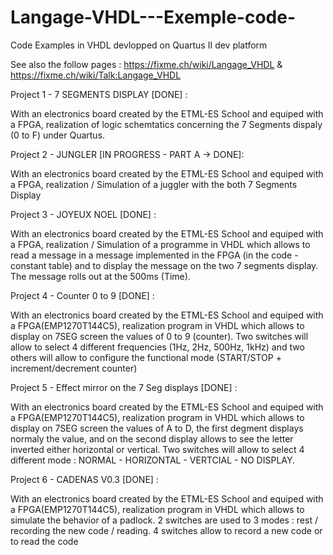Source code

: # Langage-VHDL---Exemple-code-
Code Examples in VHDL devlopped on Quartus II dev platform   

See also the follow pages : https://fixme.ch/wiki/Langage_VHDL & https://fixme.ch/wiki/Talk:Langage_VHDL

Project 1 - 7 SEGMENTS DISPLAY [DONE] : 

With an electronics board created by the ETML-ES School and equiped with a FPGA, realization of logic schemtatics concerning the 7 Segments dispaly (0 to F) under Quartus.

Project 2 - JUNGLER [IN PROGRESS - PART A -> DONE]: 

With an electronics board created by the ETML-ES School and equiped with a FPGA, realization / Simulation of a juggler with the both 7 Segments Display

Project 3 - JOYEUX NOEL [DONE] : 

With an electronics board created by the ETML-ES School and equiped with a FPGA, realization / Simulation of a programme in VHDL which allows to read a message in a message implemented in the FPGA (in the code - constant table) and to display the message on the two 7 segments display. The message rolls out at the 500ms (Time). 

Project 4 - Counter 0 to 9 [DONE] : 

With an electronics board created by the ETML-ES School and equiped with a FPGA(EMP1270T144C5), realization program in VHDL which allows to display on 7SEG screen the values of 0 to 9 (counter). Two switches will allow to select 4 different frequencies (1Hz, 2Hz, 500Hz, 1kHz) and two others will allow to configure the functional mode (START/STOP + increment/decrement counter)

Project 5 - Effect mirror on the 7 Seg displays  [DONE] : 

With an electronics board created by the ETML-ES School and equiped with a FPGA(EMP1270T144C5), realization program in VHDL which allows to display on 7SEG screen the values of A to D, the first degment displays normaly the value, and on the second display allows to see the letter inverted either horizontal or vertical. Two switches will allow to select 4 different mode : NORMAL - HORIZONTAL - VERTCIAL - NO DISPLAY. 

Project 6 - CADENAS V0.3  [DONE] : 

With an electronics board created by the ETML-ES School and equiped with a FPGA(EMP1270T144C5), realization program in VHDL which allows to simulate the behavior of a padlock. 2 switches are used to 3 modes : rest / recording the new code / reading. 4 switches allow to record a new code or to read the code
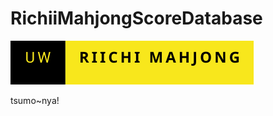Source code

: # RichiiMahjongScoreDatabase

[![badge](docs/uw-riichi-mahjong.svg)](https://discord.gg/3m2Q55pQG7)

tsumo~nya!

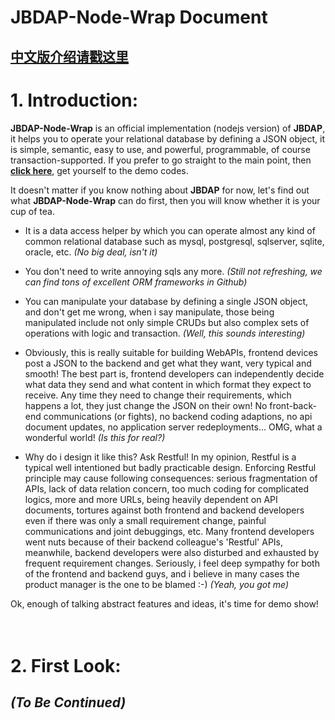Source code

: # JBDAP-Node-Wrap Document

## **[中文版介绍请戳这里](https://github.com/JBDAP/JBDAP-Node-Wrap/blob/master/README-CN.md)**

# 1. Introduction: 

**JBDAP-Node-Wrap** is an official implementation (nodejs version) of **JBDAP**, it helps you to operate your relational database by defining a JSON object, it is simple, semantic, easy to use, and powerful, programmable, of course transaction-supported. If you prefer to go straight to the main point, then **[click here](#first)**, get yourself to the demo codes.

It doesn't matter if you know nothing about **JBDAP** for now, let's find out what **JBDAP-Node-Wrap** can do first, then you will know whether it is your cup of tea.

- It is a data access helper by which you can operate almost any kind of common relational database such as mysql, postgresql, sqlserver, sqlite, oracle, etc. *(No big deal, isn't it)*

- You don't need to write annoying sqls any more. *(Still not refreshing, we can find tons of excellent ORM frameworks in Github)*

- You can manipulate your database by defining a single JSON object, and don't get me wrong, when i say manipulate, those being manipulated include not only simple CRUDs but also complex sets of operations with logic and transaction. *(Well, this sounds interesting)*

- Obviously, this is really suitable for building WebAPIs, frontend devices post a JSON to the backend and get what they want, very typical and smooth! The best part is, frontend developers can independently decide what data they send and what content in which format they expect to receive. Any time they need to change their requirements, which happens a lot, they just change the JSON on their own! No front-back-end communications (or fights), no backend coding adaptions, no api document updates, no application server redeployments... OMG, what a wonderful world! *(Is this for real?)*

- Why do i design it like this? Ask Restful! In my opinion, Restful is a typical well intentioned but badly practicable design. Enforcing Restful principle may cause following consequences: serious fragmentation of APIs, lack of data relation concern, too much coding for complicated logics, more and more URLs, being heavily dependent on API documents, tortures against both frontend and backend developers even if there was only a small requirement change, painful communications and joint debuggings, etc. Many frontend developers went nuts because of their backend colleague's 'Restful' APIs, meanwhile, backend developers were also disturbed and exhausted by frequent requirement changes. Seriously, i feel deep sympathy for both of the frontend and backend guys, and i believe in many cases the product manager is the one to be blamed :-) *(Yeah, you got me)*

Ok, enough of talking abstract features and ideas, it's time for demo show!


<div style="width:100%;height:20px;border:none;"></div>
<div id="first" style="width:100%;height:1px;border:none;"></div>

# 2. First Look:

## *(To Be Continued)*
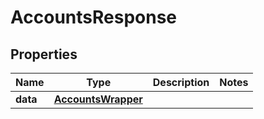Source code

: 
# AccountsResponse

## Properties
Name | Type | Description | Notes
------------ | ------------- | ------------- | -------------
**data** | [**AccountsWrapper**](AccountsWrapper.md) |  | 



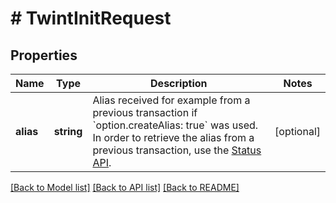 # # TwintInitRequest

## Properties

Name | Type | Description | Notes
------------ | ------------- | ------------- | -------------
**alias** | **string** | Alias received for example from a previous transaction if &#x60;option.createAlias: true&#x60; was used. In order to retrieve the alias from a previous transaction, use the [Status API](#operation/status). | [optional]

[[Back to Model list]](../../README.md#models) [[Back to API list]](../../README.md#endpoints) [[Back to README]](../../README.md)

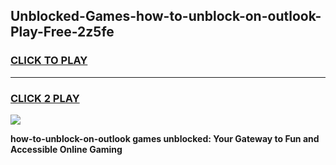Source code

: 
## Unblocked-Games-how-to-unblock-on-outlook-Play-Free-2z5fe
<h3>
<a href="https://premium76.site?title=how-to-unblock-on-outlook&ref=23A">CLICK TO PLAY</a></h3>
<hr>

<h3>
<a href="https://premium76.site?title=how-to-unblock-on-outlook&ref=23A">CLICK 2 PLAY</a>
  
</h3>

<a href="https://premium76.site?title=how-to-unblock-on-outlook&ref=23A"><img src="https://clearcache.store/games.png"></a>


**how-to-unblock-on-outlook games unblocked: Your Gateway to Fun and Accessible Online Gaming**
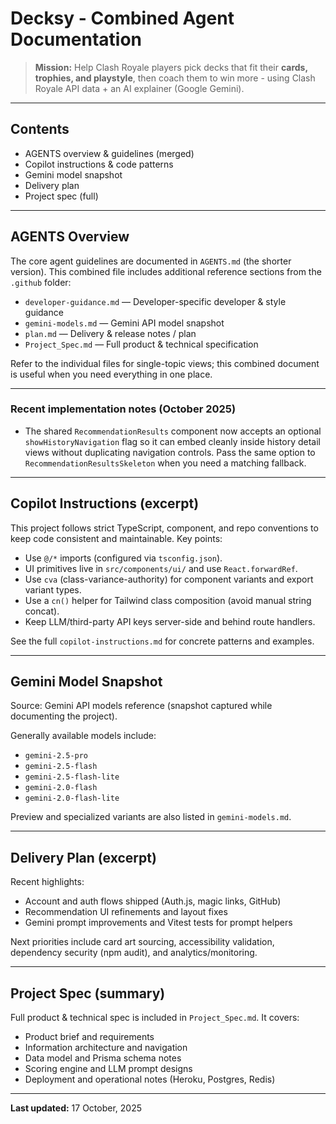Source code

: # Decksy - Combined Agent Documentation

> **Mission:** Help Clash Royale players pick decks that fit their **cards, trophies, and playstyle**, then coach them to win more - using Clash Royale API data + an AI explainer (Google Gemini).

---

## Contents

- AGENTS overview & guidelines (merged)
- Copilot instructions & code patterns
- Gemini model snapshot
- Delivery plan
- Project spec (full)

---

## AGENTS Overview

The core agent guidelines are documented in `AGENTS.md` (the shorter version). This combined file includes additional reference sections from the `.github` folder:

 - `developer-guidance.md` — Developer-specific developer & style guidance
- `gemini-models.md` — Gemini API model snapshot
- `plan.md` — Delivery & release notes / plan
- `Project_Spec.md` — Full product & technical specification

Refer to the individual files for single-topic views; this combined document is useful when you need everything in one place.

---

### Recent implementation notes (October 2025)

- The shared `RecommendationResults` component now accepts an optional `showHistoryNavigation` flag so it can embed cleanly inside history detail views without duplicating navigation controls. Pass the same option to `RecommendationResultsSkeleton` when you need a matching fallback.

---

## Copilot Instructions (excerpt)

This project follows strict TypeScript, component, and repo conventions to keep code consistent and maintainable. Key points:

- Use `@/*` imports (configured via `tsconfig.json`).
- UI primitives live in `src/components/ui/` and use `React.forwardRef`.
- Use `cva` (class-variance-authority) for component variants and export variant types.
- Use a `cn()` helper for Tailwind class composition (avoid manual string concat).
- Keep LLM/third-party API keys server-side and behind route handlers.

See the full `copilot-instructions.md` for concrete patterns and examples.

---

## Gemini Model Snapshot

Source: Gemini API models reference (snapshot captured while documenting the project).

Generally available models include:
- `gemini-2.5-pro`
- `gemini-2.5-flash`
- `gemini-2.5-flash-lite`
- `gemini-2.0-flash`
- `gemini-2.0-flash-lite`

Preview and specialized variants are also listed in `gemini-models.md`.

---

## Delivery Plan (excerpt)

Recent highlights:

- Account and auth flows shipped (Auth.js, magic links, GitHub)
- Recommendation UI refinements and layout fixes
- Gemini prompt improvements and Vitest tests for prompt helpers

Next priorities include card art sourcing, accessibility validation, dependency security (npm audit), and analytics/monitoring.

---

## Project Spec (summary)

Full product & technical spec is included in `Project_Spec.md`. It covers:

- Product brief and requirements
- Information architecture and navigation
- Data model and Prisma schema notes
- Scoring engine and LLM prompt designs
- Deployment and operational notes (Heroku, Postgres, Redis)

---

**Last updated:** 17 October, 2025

★ ★ ★

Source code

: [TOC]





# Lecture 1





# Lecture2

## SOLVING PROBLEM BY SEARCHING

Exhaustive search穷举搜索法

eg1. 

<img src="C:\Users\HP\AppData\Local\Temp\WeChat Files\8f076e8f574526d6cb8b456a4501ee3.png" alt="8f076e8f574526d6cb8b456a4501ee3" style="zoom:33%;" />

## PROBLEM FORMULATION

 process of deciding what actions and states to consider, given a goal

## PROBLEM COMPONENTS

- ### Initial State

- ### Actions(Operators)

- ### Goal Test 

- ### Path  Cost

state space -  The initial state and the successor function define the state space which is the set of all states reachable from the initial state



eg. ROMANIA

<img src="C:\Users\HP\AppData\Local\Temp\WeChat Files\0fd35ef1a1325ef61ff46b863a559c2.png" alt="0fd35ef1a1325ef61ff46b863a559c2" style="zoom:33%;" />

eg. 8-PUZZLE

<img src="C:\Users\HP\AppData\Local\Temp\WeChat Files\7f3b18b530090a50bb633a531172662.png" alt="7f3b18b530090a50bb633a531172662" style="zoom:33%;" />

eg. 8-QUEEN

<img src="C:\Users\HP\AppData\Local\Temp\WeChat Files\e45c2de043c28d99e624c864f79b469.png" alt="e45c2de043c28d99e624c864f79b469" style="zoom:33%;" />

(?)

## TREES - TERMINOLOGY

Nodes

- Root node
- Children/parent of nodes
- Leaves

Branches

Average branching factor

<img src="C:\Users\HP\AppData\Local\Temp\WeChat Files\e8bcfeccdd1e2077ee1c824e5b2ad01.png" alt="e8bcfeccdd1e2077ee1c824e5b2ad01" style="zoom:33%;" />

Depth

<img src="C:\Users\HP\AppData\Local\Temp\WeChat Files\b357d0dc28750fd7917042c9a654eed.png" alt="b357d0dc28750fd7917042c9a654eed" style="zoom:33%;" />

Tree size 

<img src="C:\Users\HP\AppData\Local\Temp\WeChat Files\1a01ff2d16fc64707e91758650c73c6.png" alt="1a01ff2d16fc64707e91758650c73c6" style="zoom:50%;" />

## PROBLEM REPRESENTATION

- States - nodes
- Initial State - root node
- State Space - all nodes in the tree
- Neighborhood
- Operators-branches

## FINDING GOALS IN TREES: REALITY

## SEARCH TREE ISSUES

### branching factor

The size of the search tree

★ ★ ★

The lines to return are those with the string "README" in them; copy each from the entries above.

ANSWER AREA:
## **[中文版介绍请戳这里](https://github.com/JBDAP/JBDAP-Node-Wrap/blob/master/README-CN.md)**
[[Back to Model list]](../../README.md#models) [[Back to API list]](../../README.md#endpoints) [[Back to README]](../../README.md)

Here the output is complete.